Ma słuszne diagnozy, choć słabsze niż na przykład Paweł Kukiz, ale już propozycje nie pociągają. Podczas konwencji wyniósł na ołtarz walkę z Kościołem i „tymi z Wiejskiej”, lecz brwaurowe tezy przemówienia, to głównie marketingowe bonmoty. Na końcu spodobają się  kilku procentom ludzi, którzy rozumieją mniej, niż więcej.

Niestety, konwencja obnażyła skrywaną słabość Biedronia – absolutną nieumiejętność przemawiania. Przemówienie było słabe, zbyt patetyczne i pełne banałów. Mocno odbiegało od luźnego stylu i tego, co chcieli usłyszeć jego sympatycy - tacy, jak piszący te słowa.

Zarzucał politykom „wojenną retorykę”, po czym sam  perorował w stylu przemówień liderów Hutu i Tutsi w Rwandzie. „Im dłuzej trwa wojenna retoryka” – konstatował, po czym padały banały: „Oni żyją konfliktem”, „Oni myślą, że...”,Chcemy im przypomnieć..” – to narracja, którą znamy od lat i nie warto się na nią nabierać.

Mówiąc - zresztą korzystając z promptera - o służbie zdrowia, kopalniach i sprawach społecznych brzmiał skrajnie fałszywie. Także na poziomie profesjonalnego marketingu. Oryginalnie i naturalnie, brzmiał tylko o zwierzętach, związkach partnerskich oraz „bezpiecznym przerywaniu ciąży na żądanie do 12 tygodnia”.

Otwarta wojna z Kościołem, to niepotrzebny krok w tył, bo w Polsce żadna partia z taką retoryką nie przekroczy więcej, niż 8 procent poparcia, co i tak będzie sukcesem. Polacy, jakkolwiek się to ocenia, są konserwatywni, a po głupowatych atakach na Kościół, Biedroń zredukował się do minimum.

Gdy rządzący i parlamentarna opozycja kompromitują się z dnia na dzień, potrzebna jest prawdziwa alternatywa, a nie plastelinowy substytut.

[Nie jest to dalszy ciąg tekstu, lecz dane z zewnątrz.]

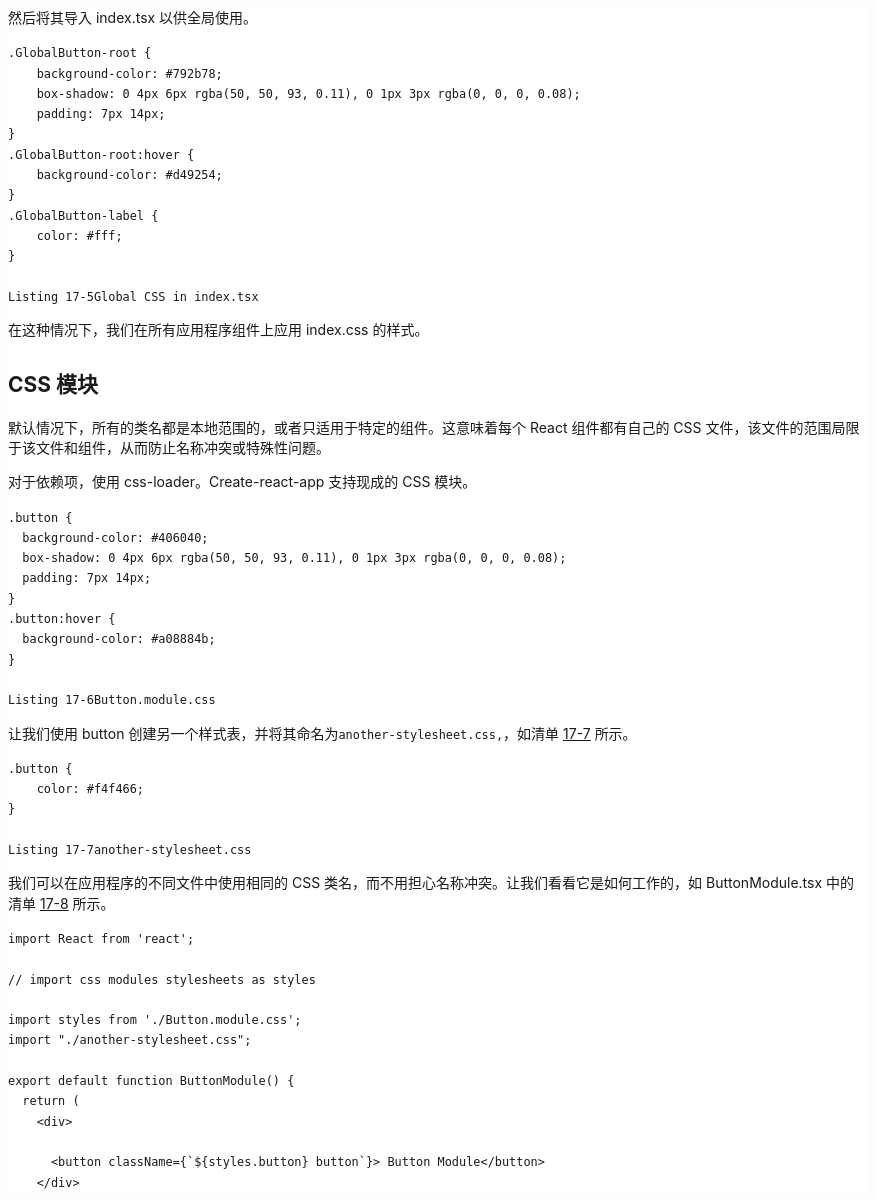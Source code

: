 然后将其导入 index.tsx 以供全局使用。

```
.GlobalButton-root {
    background-color: #792b78;
    box-shadow: 0 4px 6px rgba(50, 50, 93, 0.11), 0 1px 3px rgba(0, 0, 0, 0.08);
    padding: 7px 14px;
}
.GlobalButton-root:hover {
    background-color: #d49254;
}
.GlobalButton-label {
    color: #fff;
}

Listing 17-5Global CSS in index.tsx

```

在这种情况下，我们在所有应用程序组件上应用 index.css 的样式。

## CSS 模块

默认情况下，所有的类名都是本地范围的，或者只适用于特定的组件。这意味着每个 React 组件都有自己的 CSS 文件，该文件的范围局限于该文件和组件，从而防止名称冲突或特殊性问题。

对于依赖项，使用 css-loader。Create-react-app 支持现成的 CSS 模块。

```
.button {
  background-color: #406040;
  box-shadow: 0 4px 6px rgba(50, 50, 93, 0.11), 0 1px 3px rgba(0, 0, 0, 0.08);
  padding: 7px 14px;
}
.button:hover {
  background-color: #a08884b;
}

Listing 17-6Button.module.css

```

让我们使用 button 创建另一个样式表，并将其命名为`another-stylesheet.css,`，如清单 [17-7](#PC7) 所示。

```
.button {
    color: #f4f466;
}

Listing 17-7another-stylesheet.css

```

我们可以在应用程序的不同文件中使用相同的 CSS 类名，而不用担心名称冲突。让我们看看它是如何工作的，如 ButtonModule.tsx 中的清单 [17-8](#PC8) 所示。

```
import React from 'react';

// import css modules stylesheets as styles

import styles from './Button.module.css';
import "./another-stylesheet.css";

export default function ButtonModule() {
  return (
    <div>

      <button className={`${styles.button} button`}> Button Module</button>
    </div>
```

Potrzebna jest narracja na skalę muchy siadającej na uchu społecznego słonia, by przewrócić do góry nogami skompromitowany system polityczny, a nie muchy szukającej gów...a, by się nim nakarmić.

 Kiedy ludzie harują w TPV, Faurecji oraz wielu innych miejscach, a nie starcza im na ratę kredytu lub edukację dziecka, hasła praw dla zwierząt oraz dostepu do aborcji bez ograniczeń, jako programowego priorytetu, brzmią absurdalnie i głupio.

Na konwencji, na którą piszący te słowa miał także zarezerwowane miejsce, było kilka tysięcy osób. Tak, rzesze młodych odchodzą z Facebooka i Instagramu do TikToka, ale to nie oznacza to, że szukają jakości, ale jedynie wrażeń i emocji. Nie szukają zmiany jakościowej i raczej nikt nie znalazł tego na konwencji. Warszawski Torwar widział już wiele konwencji, ale lepsi i bardziej wiarygodni, byli nawet Janusza Palikot i Ryszarda Petru.

I na koniec. Biedroń buduje struktury nowego ugrupowania, dając swoim zwolennikom poczucie partycypacji w jego tworzeniu, czego namiastką są tzw. „Burze Mózgów”. Ciekawe, jak się to przełoży na poziom tworzenia realnych struktur, a tym w Lubuskiem będzie liderować dr Anita Kucharska –Dziedzic. Poza dyskusją osoba doświadczona w aktywności publicznej, kompetentna i zaangażowana, ale również narcystyczna i apodyktyczna.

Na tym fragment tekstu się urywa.